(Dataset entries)

BEGIN

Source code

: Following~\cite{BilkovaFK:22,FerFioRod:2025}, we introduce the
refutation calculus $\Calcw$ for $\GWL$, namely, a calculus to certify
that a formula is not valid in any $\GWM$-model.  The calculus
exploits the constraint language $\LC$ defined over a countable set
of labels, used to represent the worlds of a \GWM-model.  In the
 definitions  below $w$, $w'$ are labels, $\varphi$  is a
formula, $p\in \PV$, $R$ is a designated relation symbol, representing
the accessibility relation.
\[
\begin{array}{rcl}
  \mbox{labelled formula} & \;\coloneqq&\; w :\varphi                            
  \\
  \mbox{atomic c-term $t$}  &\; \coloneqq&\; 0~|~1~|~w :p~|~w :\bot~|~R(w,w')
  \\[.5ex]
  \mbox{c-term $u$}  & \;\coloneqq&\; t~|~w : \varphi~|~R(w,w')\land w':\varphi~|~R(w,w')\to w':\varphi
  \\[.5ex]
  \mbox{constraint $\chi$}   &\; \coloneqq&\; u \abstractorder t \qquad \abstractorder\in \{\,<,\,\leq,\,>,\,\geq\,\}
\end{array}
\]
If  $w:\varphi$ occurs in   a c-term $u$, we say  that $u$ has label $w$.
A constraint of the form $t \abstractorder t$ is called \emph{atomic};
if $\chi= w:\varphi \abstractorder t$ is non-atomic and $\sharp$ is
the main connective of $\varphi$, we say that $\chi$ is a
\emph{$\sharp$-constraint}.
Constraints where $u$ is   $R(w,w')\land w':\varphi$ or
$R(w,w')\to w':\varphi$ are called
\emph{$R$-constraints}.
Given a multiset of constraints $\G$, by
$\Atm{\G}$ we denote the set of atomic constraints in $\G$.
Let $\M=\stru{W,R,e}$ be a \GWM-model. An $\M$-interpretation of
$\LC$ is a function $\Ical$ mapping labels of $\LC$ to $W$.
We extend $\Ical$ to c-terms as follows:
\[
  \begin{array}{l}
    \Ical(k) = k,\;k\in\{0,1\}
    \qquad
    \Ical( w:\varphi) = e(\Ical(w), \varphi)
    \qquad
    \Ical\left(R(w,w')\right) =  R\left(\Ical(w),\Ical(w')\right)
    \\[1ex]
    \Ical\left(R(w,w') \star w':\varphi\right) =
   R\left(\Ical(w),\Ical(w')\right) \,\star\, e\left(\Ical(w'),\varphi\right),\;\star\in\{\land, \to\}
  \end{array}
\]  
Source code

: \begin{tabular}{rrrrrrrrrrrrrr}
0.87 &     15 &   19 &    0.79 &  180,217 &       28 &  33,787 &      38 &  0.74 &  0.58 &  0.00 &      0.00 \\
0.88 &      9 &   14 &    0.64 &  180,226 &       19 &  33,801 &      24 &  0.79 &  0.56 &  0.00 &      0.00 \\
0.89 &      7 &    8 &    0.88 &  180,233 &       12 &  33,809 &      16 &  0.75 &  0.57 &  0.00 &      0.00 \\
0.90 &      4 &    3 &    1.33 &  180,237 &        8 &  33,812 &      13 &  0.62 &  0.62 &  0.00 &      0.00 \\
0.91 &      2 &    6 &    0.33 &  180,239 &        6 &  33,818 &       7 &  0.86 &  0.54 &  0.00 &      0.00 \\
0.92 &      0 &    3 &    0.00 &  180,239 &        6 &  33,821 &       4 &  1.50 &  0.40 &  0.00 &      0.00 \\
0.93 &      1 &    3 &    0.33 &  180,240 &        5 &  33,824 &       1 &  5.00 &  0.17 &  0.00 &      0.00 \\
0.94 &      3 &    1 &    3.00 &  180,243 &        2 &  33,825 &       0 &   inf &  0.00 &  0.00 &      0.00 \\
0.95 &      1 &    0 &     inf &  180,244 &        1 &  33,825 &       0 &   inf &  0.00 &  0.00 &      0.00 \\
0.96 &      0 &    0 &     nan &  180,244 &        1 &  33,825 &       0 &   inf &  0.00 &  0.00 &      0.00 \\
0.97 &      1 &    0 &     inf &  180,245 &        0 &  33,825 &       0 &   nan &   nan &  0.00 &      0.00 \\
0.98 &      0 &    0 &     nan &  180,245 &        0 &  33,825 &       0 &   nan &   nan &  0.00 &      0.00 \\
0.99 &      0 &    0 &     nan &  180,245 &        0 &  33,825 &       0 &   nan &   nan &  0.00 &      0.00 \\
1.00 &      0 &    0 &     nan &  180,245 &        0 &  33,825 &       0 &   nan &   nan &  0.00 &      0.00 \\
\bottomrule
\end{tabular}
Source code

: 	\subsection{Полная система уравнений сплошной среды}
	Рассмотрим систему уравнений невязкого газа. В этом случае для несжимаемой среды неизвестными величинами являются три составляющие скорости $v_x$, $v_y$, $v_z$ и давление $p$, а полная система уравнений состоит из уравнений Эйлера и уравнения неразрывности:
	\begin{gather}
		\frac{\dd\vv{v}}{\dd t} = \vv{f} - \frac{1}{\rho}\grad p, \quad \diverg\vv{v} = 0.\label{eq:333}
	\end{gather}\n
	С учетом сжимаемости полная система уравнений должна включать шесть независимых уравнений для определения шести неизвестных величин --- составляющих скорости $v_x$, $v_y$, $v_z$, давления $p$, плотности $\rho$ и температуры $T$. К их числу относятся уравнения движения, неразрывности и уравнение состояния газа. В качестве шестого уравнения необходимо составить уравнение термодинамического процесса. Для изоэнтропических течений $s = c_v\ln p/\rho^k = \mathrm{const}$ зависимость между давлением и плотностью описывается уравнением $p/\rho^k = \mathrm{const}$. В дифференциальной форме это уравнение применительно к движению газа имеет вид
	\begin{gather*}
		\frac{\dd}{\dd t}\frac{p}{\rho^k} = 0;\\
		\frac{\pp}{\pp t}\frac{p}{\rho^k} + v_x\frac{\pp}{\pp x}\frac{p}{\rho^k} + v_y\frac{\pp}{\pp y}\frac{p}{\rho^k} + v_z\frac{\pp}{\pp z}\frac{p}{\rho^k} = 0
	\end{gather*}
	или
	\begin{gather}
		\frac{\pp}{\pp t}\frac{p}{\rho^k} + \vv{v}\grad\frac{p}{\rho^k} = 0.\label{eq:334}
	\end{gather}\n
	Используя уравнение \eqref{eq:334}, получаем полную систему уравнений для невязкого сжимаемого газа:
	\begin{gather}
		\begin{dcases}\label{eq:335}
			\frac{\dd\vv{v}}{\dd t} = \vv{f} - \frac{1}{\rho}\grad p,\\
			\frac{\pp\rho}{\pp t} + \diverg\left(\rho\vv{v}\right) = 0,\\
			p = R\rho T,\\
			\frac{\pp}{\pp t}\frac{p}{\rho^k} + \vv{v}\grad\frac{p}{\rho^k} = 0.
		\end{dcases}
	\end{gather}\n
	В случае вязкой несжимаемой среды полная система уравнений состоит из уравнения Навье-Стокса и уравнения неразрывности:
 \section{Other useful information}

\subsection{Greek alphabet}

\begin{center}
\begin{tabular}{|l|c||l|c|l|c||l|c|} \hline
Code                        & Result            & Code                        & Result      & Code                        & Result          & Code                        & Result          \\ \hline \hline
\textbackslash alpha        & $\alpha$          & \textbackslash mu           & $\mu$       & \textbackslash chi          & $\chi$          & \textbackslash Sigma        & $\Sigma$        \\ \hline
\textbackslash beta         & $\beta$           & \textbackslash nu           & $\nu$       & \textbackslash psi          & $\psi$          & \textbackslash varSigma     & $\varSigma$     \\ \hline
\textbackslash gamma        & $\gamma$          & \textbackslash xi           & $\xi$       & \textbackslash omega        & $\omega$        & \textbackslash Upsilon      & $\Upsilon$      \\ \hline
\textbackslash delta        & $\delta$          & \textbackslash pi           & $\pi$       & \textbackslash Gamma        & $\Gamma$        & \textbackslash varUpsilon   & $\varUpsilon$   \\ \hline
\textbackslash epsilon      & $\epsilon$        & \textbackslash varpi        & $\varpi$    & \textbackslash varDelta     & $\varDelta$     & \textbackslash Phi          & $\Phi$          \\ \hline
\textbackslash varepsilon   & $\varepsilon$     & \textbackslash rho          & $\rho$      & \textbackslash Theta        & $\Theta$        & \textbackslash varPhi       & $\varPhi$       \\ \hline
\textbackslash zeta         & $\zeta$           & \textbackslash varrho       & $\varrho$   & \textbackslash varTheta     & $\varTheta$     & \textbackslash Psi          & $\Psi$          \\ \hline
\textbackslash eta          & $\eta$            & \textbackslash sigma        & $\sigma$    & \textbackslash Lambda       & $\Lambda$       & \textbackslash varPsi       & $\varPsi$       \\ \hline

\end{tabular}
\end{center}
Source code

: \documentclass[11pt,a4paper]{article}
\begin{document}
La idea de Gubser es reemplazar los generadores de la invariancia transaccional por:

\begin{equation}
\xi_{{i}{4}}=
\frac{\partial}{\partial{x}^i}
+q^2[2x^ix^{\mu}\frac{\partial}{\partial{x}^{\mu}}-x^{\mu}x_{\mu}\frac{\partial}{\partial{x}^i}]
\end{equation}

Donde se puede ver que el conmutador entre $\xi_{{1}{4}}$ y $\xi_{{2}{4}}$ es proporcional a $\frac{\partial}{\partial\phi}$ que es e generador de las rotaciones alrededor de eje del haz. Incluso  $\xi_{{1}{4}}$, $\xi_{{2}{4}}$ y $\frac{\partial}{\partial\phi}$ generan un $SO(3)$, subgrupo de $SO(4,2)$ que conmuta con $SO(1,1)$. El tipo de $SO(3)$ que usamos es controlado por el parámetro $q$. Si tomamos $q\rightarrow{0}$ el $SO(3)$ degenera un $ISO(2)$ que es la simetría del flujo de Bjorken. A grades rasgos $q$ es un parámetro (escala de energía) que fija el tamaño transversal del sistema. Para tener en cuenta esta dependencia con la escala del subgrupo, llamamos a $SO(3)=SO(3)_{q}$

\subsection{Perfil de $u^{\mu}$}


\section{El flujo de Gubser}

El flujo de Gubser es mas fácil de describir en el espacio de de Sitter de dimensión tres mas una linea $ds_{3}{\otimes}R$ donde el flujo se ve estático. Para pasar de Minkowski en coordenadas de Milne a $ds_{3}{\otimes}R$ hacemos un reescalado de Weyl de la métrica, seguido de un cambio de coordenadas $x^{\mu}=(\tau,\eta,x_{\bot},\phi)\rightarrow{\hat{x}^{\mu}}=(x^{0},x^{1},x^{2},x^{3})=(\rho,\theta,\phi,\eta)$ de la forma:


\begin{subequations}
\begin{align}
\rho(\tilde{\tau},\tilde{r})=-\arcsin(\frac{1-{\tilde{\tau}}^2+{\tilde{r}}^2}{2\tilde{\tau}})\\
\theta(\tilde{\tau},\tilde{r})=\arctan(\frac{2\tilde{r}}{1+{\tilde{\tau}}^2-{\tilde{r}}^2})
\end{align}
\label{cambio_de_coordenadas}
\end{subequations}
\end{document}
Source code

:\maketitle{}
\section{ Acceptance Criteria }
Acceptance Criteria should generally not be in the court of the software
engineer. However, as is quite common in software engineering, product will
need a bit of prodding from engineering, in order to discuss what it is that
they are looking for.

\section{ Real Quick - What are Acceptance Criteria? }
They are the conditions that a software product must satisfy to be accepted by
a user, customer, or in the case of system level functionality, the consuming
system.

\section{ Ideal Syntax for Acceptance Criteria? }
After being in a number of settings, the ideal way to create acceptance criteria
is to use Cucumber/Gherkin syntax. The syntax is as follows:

END

▶ **EXERCISE DIRECTIONS**: Set down exactly the lines that begin with the one containing "After being in" and end with the last line above, and no others.

▶ **RESULT BELOW**:
After being in a number of settings, the ideal way to create acceptance criteria
is to use Cucumber/Gherkin syntax. The syntax is as follows:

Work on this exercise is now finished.